Kerzie knows that many regulars come in because of the staff.   “He has a huge following,” he says, referring to Harper.  Although the restaurant side opens at 6 a.m., a number of groups come in on a weekly basis to see Dirk at breakfast.  To accommodate that, the bar opens for seating at 7:30 each morning.  “They’re not drinking,” he says.  “They sit at the bar with a paper and socialize.”  Harper is able to do a lot of prep work while visiting with his friends, and the tradition of the breakfast “counter,” lost during a major remodel six years ago, is maintained.  The regulars love it.

In fact, Hawks Prairie caters to a steady stream of regular customers.   Some have been coming in since the day they opened.  “I specifically bought that (round) table and put it over there for a group of five to six (people) who come in every single Friday for lunch,” explains Kerzie, pointing to a large table in the corner of the sports bar.   Local service organizations like the Lions, Kiwanis, and The Chamber of Commerce schedule weekly and monthly meetings in rooms that can be closed off from the rest of the restaurant with accordion doors.

On a typical day, Hawks Prairie serves between 450 and 700 people, but last month during the ice storm, when their regulars, their friends and neighbors, were without power, the restaurant was packed solid for four days straight. On the first day alone, they managed to serve 1850 meals.  “We have a backup generator,” says Kerzie. ” We’ve been known for that for the past 25 or 30 years.  When the power goes out, (people) automatically come here.”
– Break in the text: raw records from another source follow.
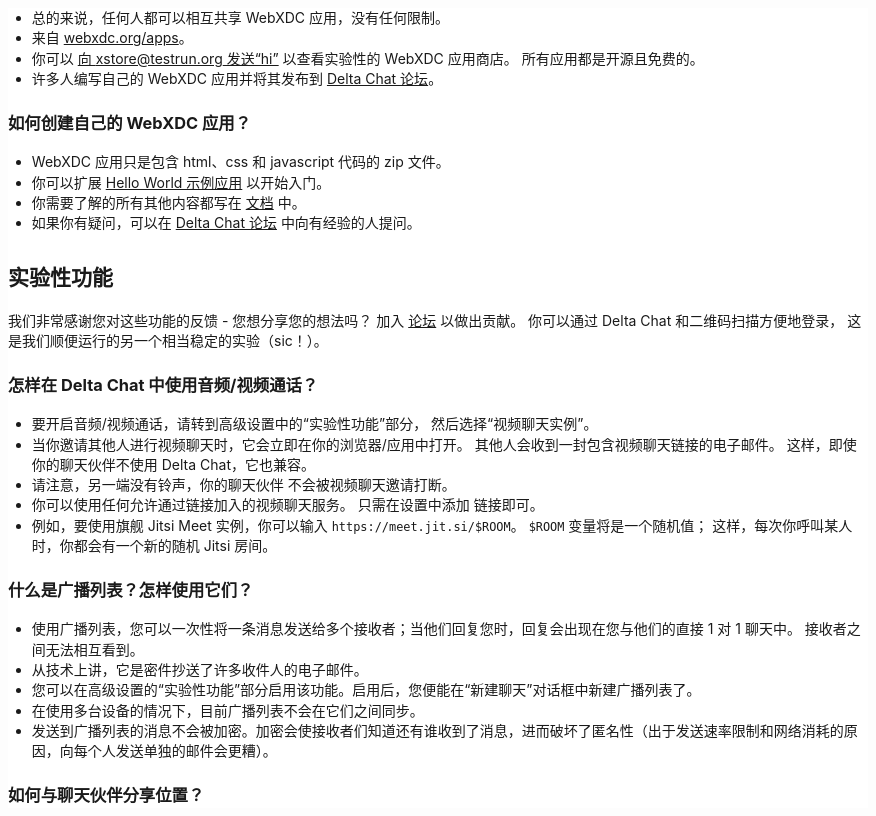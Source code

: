 - 总的来说，任何人都可以相互共享 WebXDC 应用，没有任何限制。
- 来自 [webxdc.org/apps](https://webxdc.org/apps/)。
- 你可以 [向 xstore@testrun.org 发送“hi”](https://delta.chat/en/2023-08-11-xstore)
以查看实验性的 WebXDC 应用商店。
所有应用都是开源且免费的。
- 许多人编写自己的 WebXDC 应用并将其发布到 [Delta Chat
论坛](https://support.delta.chat/c/webxdc/20)。


### 如何创建自己的 WebXDC 应用？

- WebXDC 应用只是包含 html、css 和 javascript 代码的 zip 文件。
- 你可以扩展 [Hello World 示例应用](https://github.com/webxdc/hello)
以开始入门。
- 你需要了解的所有其他内容都写在
[文档](https://docs.webxdc.org/) 中。
- 如果你有疑问，可以在 [Delta Chat
论坛](https://support.delta.chat/c/webxdc/20) 中向有经验的人提问。


## 实验性功能

我们非常感谢您对这些功能的反馈 - 您想分享您的想法吗？ 加入 [论坛](https://support.delta.chat) 以做出贡献。
你可以通过 Delta Chat 和二维码扫描方便地登录，
这是我们顺便运行的另一个相当稳定的实验（sic！）。

### 怎样在 Delta Chat 中使用音频/视频通话？

- 要开启音频/视频通话，请转到高级设置中的“实验性功能”部分，
然后选择“视频聊天实例”。
- 当你邀请其他人进行视频聊天时，它会立即在你的浏览器/应用中打开。
其他人会收到一封包含视频聊天链接的电子邮件。
这样，即使你的聊天伙伴不使用 Delta Chat，它也兼容。
- 请注意，另一端没有铃声，你的聊天伙伴
不会被视频聊天邀请打断。
- 你可以使用任何允许通过链接加入的视频聊天服务。 只需在设置中添加
链接即可。
- 例如，要使用旗舰 Jitsi Meet 实例，你可以输入
`https://meet.jit.si/$ROOM`。 `$ROOM` 变量将是一个随机值；
这样，每次你呼叫某人时，你都会有一个新的随机 Jitsi 房间。


### 什么是广播列表？怎样使用它们？

- 使用广播列表，您可以一次性将一条消息发送给多个接收者；当他们回复您时，回复会出现在您与他们的直接 1 对 1 聊天中。 接收者之间无法相互看到。 
- 从技术上讲，它是密件抄送了许多收件人的电子邮件。 
- 您可以在高级设置的“实验性功能”部分启用该功能。启用后，您便能在“新建聊天”对话框中新建广播列表了。
- 在使用多台设备的情况下，目前广播列表不会在它们之间同步。
- 发送到广播列表的消息不会被加密。加密会使接收者们知道还有谁收到了消息，进而破坏了匿名性（出于发送速率限制和网络消耗的原因，向每个人发送单独的邮件会更糟）。


### 如何与聊天伙伴分享位置？
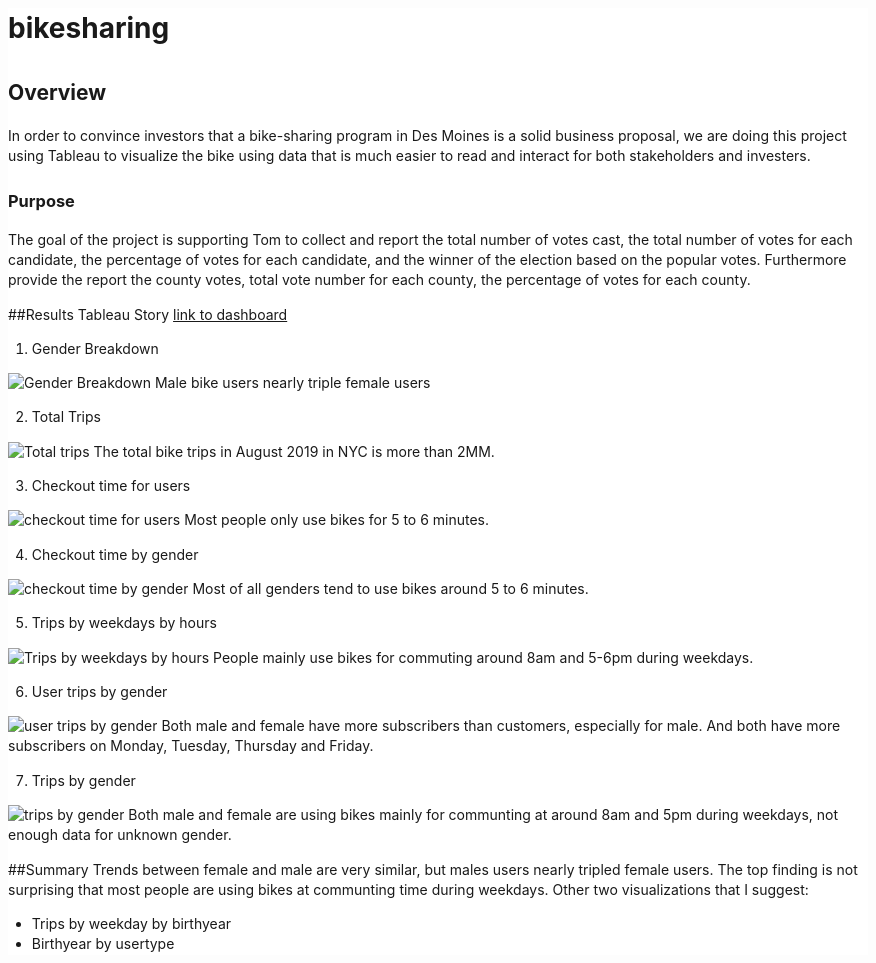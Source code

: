 # bikesharing

## Overview
In order to convince investors that a bike-sharing program in Des Moines is a solid business proposal, we are doing this project using Tableau to visualize the bike using data that is much easier to read and interact for both stakeholders and investers.

### Purpose
The goal of the project is supporting Tom to collect and report the total number of votes cast, the total number of votes for each candidate, the percentage of votes for each candidate, and the winner of the election based on the popular votes. Furthermore provide the report the county votes, total vote number for each county, the percentage of votes for each county.

##Results
Tableau Story
[link to dashboard](https://public.tableau.com/app/profile/yining.jin/viz/bikesharingchallenge_16703009855040/NYCStory)
1. Gender Breakdown
<img width="210" alt="Gender Breakdown" src="https://user-images.githubusercontent.com/110696825/205819373-f519f1de-b6a5-40ac-aefb-e2bf22739170.png">
Male bike users nearly triple female users

2. Total Trips
<img width="177" alt="Total trips" src="https://user-images.githubusercontent.com/110696825/205819552-1161e543-36d1-4950-bbd3-8d8df6dfffa9.png">
The total bike trips in August 2019 in NYC is more than 2MM.

3. Checkout time for users
<img width="960" alt="checkout time for users" src="https://user-images.githubusercontent.com/110696825/205819706-ab939a06-26b6-4497-ba09-bf1e312e98d2.png">
Most people only use bikes for 5 to 6 minutes.

4. Checkout time by gender
<img width="959" alt="checkout time by gender" src="https://user-images.githubusercontent.com/110696825/205819852-33ed8d26-cae4-4d04-8a6c-847766236f4a.png">
Most of all genders tend to use bikes around 5 to 6 minutes.

5. Trips by weekdays by hours
<img width="520" alt="Trips by weekdays by hours" src="https://user-images.githubusercontent.com/110696825/205820344-c5d6e772-af36-499e-8d5b-b4055b8bdbe3.png">
People mainly use bikes for commuting around 8am and 5-6pm during weekdays.

6. User trips by gender
<img width="570" alt="user trips by gender" src="https://user-images.githubusercontent.com/110696825/205820507-daf7fb63-c7fd-4ef9-aad4-45c5aee89291.png">
Both male and female have more subscribers than customers, especially for male. And both have more subscribers on Monday, Tuesday, Thursday and Friday.

7. Trips by gender
<img width="711" alt="trips by gender" src="https://user-images.githubusercontent.com/110696825/205820800-69edd0c2-9857-4817-9639-29b54bdb8854.png">
Both male and female are using bikes mainly for communting at around 8am and 5pm during weekdays, not enough data for unknown gender.



##Summary
Trends between female and male are very similar, but males users nearly tripled female users.
The top finding is not surprising that most people are using bikes at communting time during weekdays.
Other two visualizations that I suggest:
- Trips by weekday by birthyear
- Birthyear by usertype
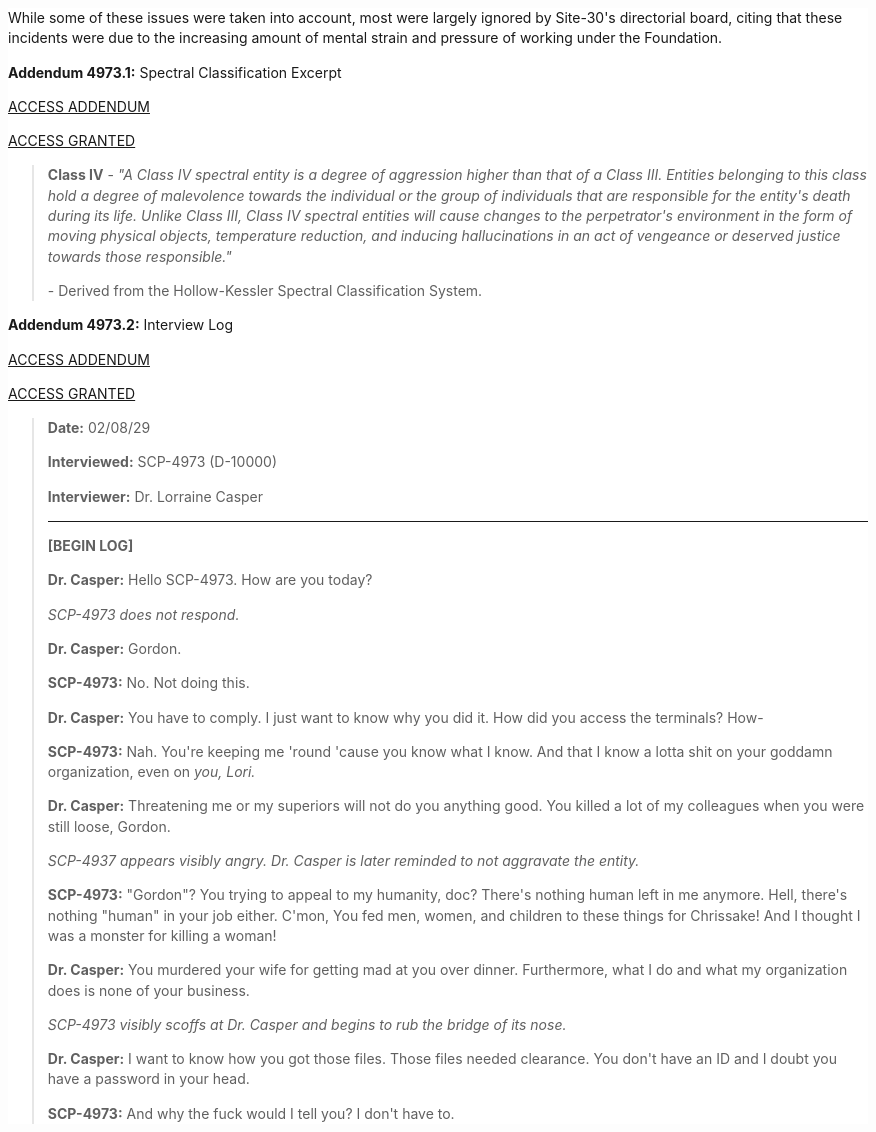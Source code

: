While some of these issues were taken into account, most were largely ignored by Site-30's directorial board, citing that these incidents were due to the increasing amount of mental strain and pressure of working under the Foundation.

**Addendum 4973.1:** Spectral Classification Excerpt

[ACCESS ADDENDUM](javascript:;)

[ACCESS GRANTED](javascript:;)

> **Class IV** - _"A Class IV spectral entity is a degree of aggression higher than that of a Class III. Entities belonging to this class hold a degree of malevolence towards the individual or the group of individuals that are responsible for the entity's death during its life. Unlike Class III, Class IV spectral entities will cause changes to the perpetrator's environment in the form of moving physical objects, temperature reduction, and inducing hallucinations in an act of vengeance or deserved justice towards those responsible."_
> 
> \- Derived from the Hollow-Kessler Spectral Classification System.

**Addendum 4973.2:** Interview Log

[ACCESS ADDENDUM](javascript:;)

[ACCESS GRANTED](javascript:;)

> **Date:** 02/08/29
> 
> **Interviewed:** SCP-4973 (D-10000)
> 
> **Interviewer:** Dr. Lorraine Casper
> 
> * * *
> 
> **\[BEGIN LOG\]**
> 
> **Dr. Casper:** Hello SCP-4973. How are you today?
> 
> _SCP-4973 does not respond._
> 
> **Dr. Casper:** Gordon.
> 
> **SCP-4973:** No. Not doing this.
> 
> **Dr. Casper:** You have to comply. I just want to know why you did it. How did you access the terminals? How-
> 
> **SCP-4973:** Nah. You're keeping me 'round 'cause you know what I know. And that I know a lotta shit on your goddamn organization, even on _you, Lori._
> 
> **Dr. Casper:** Threatening me or my superiors will not do you anything good. You killed a lot of my colleagues when you were still loose, Gordon.
> 
> _SCP-4937 appears visibly angry. Dr. Casper is later reminded to not aggravate the entity._
> 
> **SCP-4973:** "Gordon"? You trying to appeal to my humanity, doc? There's nothing human left in me anymore. Hell, there's nothing "human" in your job either. C'mon, You fed men, women, and children to these things for Chrissake! And I thought I was a monster for killing a woman!
> 
> **Dr. Casper:** You murdered your wife for getting mad at you over dinner. Furthermore, what I do and what my organization does is none of your business.
> 
> _SCP-4973 visibly scoffs at Dr. Casper and begins to rub the bridge of its nose._
> 
> **Dr. Casper:** I want to know how you got those files. Those files needed clearance. You don't have an ID and I doubt you have a password in your head.
> 
> **SCP-4973:** And why the fuck would I tell you? I don't have to.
“We’re a big family restaurant.  A lot of these people have been here and dedicated their lives,” says Kerzie about his staff.  It’s not just a job to them.  It’s about being part of something bigger.  They form relationships with their customers.  “It’s about this establishment.  It’s an icon.”  When his father named Hawks Prairie Restaurant 33 years ago, he named it after the area, and although the landscape has changed a lot over the course of the years, the people at Hawks Prairie Restaurant and Sports Bar have worked hard to serve their community and represent it well, to be good friends and neighbors.   And they are.